“不用,天都快黑了。”林初七说,“指不定蟒十六没听见我叫他,明天我再喊一遍。”
“不行。”白音从她膝盖上跳下来,落地的时候四只爪子站得稳当,尾巴高翘起,“既然是我媳妇要找那条滑不溜秋的东西,我现在就去把他拎回来。”
林初七看着他,有点不适应。
这狐狸变脸的速度比翻书还快。前脚还在地上拖着尾巴走,后脚就“我媳妇”长“我媳妇”短地叫上了。

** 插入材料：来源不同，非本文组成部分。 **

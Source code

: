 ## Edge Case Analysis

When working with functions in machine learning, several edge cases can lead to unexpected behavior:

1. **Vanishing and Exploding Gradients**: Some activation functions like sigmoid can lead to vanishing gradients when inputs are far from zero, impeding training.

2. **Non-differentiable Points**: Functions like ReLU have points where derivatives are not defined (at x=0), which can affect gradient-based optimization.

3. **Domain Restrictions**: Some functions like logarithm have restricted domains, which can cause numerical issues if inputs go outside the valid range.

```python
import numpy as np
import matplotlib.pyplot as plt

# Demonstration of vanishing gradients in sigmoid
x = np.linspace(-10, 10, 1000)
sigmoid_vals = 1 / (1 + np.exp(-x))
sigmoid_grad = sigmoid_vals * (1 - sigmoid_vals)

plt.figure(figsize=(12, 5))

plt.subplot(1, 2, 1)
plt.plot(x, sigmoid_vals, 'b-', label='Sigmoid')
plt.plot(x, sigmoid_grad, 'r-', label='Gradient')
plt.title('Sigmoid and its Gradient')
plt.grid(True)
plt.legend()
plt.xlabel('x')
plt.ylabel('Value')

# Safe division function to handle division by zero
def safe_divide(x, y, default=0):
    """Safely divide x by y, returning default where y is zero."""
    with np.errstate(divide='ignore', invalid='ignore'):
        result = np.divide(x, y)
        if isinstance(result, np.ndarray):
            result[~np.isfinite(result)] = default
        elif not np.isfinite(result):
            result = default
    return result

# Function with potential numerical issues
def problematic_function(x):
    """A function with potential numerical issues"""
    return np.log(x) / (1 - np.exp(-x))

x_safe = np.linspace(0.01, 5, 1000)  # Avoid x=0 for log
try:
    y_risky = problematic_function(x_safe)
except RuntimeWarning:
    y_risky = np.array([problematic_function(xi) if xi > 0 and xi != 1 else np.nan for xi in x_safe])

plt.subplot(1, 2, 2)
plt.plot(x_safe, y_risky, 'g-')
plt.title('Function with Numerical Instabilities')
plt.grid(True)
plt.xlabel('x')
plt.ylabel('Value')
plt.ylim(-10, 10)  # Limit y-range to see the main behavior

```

“那你去吧。”她想了想,补了一句,“太晚了找不着就先回来,别在外头瞎逛。”
“得令。”白音颠地往门口跑,了两步又急刹住,转身蹬地一跳,稳稳落回林初七腿上。
林初七被他这一下弄得往后一仰:“干嘛?”
白音凑上来,把那张尖的小脸怼到她面前,胡须都快戳到她鼻尖了。
“亲一口。”
“……”
“亲一口我就去。”他眨了眨眼睛,“我媳妇的吻是保命符,万一那条蟒跟我动手呢?”
林初七看着他那副理直气壮的样子,额角跳了一下。
“白音,你是不是觉得我脾气太好了?”
“不是不是,我觉得你脾气刚好。”白音往前又拱了拱,“就亲一下,脑门上就行,又不掉肉。”
林初七深吸一口气,一把摁住他的脑袋,在他额头上啄了一下,力道不轻不重,带着点“赶紧滚”的意思。
“行了,去吧。再磨叽天真黑了。”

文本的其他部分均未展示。